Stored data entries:
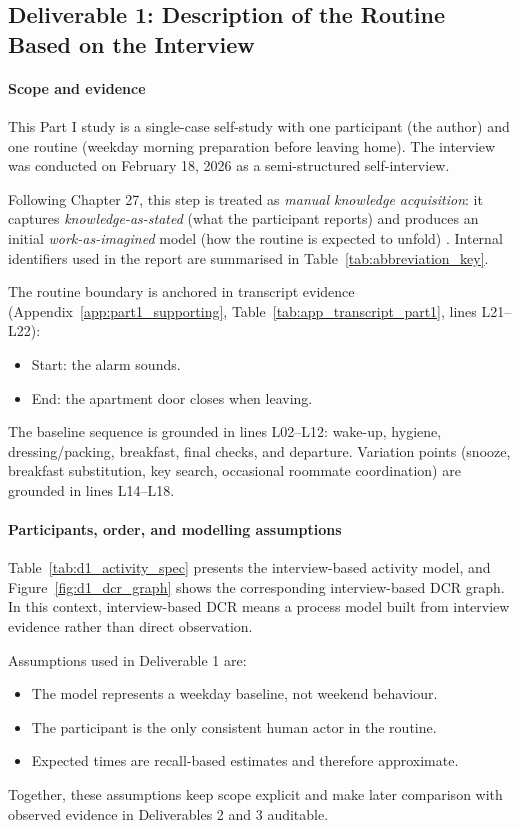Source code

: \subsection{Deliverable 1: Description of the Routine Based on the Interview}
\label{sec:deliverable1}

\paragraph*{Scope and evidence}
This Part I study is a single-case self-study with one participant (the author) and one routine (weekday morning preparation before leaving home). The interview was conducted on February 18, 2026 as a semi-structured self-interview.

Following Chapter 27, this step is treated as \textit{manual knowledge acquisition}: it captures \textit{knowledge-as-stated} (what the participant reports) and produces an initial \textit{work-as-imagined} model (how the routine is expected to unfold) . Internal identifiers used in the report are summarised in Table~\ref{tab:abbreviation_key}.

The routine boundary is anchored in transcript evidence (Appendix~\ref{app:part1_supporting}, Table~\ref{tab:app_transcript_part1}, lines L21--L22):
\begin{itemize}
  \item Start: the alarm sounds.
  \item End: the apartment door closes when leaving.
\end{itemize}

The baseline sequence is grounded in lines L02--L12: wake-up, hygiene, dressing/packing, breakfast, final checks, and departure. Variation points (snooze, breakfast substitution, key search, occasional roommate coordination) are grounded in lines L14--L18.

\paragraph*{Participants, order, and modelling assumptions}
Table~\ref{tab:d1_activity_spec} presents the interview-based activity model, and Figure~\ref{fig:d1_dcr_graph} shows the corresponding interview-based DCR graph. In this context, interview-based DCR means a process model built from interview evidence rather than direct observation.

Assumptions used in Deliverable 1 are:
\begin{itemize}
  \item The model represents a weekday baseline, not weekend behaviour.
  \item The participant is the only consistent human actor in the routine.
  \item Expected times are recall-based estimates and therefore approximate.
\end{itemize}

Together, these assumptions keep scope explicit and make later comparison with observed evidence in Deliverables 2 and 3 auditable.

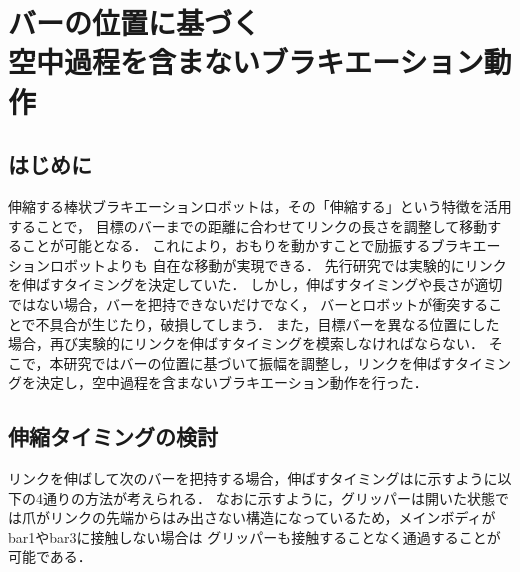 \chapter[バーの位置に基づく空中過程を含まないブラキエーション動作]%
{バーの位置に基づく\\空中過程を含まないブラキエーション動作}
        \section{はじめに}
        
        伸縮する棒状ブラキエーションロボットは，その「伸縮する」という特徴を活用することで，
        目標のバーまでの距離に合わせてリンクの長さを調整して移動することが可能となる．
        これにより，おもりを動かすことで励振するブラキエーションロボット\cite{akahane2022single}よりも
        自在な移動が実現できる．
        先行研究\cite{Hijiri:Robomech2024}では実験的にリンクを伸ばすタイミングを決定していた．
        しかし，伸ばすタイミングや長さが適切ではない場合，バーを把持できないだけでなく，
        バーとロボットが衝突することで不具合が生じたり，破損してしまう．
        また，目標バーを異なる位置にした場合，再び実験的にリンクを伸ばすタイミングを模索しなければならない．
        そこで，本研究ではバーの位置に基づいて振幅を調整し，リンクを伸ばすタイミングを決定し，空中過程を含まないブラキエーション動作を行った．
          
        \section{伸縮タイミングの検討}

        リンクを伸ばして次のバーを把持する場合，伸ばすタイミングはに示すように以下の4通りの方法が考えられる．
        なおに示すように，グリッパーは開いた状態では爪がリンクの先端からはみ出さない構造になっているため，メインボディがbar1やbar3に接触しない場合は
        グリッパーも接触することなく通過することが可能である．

Work to complete:
Write out the data once more exactly, omitting the pictures.

Solution for this task:
Source code

: \subsection{Deliverable 1: Description of the Routine Based on the Interview}
\label{sec:deliverable1}

\paragraph*{Scope and evidence}
This Part I study is a single-case self-study with one participant (the author) and one routine (weekday morning preparation before leaving home). The interview was conducted on February 18, 2026 as a semi-structured self-interview.

Following Chapter 27, this step is treated as \textit{manual knowledge acquisition}: it captures \textit{knowledge-as-stated} (what the participant reports) and produces an initial \textit{work-as-imagined} model (how the routine is expected to unfold) . Internal identifiers used in the report are summarised in Table~\ref{tab:abbreviation_key}.

The routine boundary is anchored in transcript evidence (Appendix~\ref{app:part1_supporting}, Table~\ref{tab:app_transcript_part1}, lines L21--L22):
\begin{itemize}
  \item Start: the alarm sounds.
  \item End: the apartment door closes when leaving.
\end{itemize}

The baseline sequence is grounded in lines L02--L12: wake-up, hygiene, dressing/packing, breakfast, final checks, and departure. Variation points (snooze, breakfast substitution, key search, occasional roommate coordination) are grounded in lines L14--L18.

\paragraph*{Participants, order, and modelling assumptions}
Table~\ref{tab:d1_activity_spec} presents the interview-based activity model, and Figure~\ref{fig:d1_dcr_graph} shows the corresponding interview-based DCR graph. In this context, interview-based DCR means a process model built from interview evidence rather than direct observation.

Assumptions used in Deliverable 1 are:
\begin{itemize}
  \item The model represents a weekday baseline, not weekend behaviour.
  \item The participant is the only consistent human actor in the routine.
  \item Expected times are recall-based estimates and therefore approximate.
\end{itemize}

Together, these assumptions keep scope explicit and make later comparison with observed evidence in Deliverables 2 and 3 auditable.

 \chapter[バーの位置に基づく空中過程を含まないブラキエーション動作]%
{バーの位置に基づく\\空中過程を含まないブラキエーション動作}
        \section{はじめに}
        
        伸縮する棒状ブラキエーションロボットは，その「伸縮する」という特徴を活用することで，
        目標のバーまでの距離に合わせてリンクの長さを調整して移動することが可能となる．
        これにより，おもりを動かすことで励振するブラキエーションロボット\cite{akahane2022single}よりも
        自在な移動が実現できる．
        先行研究\cite{Hijiri:Robomech2024}では実験的にリンクを伸ばすタイミングを決定していた．
        しかし，伸ばすタイミングや長さが適切ではない場合，バーを把持できないだけでなく，
        バーとロボットが衝突することで不具合が生じたり，破損してしまう．
        また，目標バーを異なる位置にした場合，再び実験的にリンクを伸ばすタイミングを模索しなければならない．
        そこで，本研究ではバーの位置に基づいて振幅を調整し，リンクを伸ばすタイミングを決定し，空中過程を含まないブラキエーション動作を行った．
          
        \section{伸縮タイミングの検討}

        リンクを伸ばして次のバーを把持する場合，伸ばすタイミングはに示すように以下の4通りの方法が考えられる．
        なおに示すように，グリッパーは開いた状態では爪がリンクの先端からはみ出さない構造になっているため，メインボディがbar1やbar3に接触しない場合は
        グリッパーも接触することなく通過することが可能である．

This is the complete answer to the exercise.